■ **THE PROBLEM**:
For each line below with the word "frac", write out a copy.

(Records from a collection)
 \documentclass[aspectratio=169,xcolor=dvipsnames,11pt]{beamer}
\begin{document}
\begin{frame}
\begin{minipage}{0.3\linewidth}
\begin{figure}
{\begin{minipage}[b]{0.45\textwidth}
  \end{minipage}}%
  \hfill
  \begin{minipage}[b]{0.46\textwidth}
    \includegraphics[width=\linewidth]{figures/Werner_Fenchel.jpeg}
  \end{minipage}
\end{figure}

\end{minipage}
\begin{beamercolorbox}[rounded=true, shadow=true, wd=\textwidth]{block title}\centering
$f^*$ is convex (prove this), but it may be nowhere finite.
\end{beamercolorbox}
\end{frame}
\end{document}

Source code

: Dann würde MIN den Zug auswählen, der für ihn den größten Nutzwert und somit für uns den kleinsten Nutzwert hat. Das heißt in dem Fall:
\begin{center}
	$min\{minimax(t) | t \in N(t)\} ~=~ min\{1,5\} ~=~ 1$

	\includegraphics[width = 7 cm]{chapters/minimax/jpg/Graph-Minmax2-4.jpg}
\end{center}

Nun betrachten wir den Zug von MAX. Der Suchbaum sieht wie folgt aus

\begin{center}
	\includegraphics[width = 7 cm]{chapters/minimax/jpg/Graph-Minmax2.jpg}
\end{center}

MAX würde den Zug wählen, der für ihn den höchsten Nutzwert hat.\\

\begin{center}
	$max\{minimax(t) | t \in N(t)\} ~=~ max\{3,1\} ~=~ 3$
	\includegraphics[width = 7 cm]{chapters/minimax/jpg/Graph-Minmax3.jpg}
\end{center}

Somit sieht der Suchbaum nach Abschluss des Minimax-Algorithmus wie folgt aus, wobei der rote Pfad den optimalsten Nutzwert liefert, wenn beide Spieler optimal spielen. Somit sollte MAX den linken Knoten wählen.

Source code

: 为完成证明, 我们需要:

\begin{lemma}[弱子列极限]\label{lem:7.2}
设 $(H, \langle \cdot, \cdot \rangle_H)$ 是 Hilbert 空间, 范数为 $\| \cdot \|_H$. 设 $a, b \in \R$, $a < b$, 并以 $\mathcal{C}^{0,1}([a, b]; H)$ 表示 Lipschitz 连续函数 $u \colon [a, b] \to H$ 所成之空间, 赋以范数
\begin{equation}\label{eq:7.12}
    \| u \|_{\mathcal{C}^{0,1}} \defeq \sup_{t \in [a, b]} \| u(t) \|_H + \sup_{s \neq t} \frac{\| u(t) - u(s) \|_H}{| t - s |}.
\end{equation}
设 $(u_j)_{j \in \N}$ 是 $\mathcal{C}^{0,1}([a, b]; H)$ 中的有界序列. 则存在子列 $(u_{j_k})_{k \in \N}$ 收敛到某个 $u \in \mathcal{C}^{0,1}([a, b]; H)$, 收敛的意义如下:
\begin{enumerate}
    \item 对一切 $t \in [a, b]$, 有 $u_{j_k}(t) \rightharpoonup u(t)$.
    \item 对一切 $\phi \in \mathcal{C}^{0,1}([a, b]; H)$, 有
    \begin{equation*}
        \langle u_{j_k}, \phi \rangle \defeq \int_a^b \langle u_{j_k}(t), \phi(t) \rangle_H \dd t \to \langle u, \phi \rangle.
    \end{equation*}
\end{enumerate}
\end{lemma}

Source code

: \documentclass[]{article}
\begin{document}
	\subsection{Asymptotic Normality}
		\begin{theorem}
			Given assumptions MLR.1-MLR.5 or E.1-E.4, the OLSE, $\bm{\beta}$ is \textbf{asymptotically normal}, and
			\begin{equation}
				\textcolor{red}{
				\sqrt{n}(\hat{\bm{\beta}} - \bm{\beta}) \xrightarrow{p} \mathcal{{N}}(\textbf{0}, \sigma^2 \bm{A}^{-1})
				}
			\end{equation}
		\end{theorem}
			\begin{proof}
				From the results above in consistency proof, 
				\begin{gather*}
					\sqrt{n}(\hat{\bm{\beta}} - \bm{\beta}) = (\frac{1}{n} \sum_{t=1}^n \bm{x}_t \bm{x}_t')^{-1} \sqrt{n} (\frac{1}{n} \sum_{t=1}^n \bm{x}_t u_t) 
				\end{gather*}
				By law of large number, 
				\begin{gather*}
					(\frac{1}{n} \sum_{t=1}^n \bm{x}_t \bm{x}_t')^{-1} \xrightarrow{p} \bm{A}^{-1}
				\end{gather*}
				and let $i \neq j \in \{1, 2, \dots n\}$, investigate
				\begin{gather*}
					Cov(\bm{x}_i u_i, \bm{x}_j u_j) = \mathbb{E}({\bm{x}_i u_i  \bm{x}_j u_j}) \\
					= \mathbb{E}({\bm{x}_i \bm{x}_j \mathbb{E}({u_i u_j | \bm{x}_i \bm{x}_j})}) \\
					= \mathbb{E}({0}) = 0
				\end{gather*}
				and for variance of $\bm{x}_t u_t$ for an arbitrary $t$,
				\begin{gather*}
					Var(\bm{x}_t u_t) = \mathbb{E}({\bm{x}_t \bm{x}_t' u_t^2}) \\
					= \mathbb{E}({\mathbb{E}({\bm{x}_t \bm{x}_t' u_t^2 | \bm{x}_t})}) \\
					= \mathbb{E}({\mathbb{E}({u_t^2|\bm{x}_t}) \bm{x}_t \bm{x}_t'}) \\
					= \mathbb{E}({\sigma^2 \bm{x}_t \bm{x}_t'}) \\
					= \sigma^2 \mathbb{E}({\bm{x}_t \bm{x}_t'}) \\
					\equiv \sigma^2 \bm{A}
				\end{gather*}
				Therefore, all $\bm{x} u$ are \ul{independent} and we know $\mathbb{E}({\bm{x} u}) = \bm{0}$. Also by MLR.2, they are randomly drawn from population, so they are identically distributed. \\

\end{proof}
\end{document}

...

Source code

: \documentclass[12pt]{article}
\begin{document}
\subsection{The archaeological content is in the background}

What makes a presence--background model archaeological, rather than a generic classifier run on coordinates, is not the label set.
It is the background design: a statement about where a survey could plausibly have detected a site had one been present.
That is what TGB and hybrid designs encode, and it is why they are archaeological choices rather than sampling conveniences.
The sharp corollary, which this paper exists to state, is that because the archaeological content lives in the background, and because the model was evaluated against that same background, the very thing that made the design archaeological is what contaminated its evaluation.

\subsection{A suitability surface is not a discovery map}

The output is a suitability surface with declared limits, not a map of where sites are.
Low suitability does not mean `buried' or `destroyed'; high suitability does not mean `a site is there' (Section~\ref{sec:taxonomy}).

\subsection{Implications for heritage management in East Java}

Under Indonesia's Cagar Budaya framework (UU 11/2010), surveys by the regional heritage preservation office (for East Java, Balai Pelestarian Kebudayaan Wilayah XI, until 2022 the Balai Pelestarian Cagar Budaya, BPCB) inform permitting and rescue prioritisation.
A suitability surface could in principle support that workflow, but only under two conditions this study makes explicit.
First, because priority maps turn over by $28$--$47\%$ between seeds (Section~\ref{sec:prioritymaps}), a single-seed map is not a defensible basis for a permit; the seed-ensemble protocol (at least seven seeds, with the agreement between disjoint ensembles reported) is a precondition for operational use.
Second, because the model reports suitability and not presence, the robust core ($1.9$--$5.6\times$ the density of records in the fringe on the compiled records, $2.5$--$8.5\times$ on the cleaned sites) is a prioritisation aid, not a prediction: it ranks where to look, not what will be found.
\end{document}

■ **EXPECTED OUTPUT**:
    \| u \|_{\mathcal{C}^{0,1}} \defeq \sup_{t \in [a, b]} \| u(t) \|_H + \sup_{s \neq t} \frac{\| u(t) - u(s) \|_H}{| t - s |}.
					\sqrt{n}(\hat{\bm{\beta}} - \bm{\beta}) = (\frac{1}{n} \sum_{t=1}^n \bm{x}_t \bm{x}_t')^{-1} \sqrt{n} (\frac{1}{n} \sum_{t=1}^n \bm{x}_t u_t) 
					(\frac{1}{n} \sum_{t=1}^n \bm{x}_t \bm{x}_t')^{-1} \xrightarrow{p} \bm{A}^{-1}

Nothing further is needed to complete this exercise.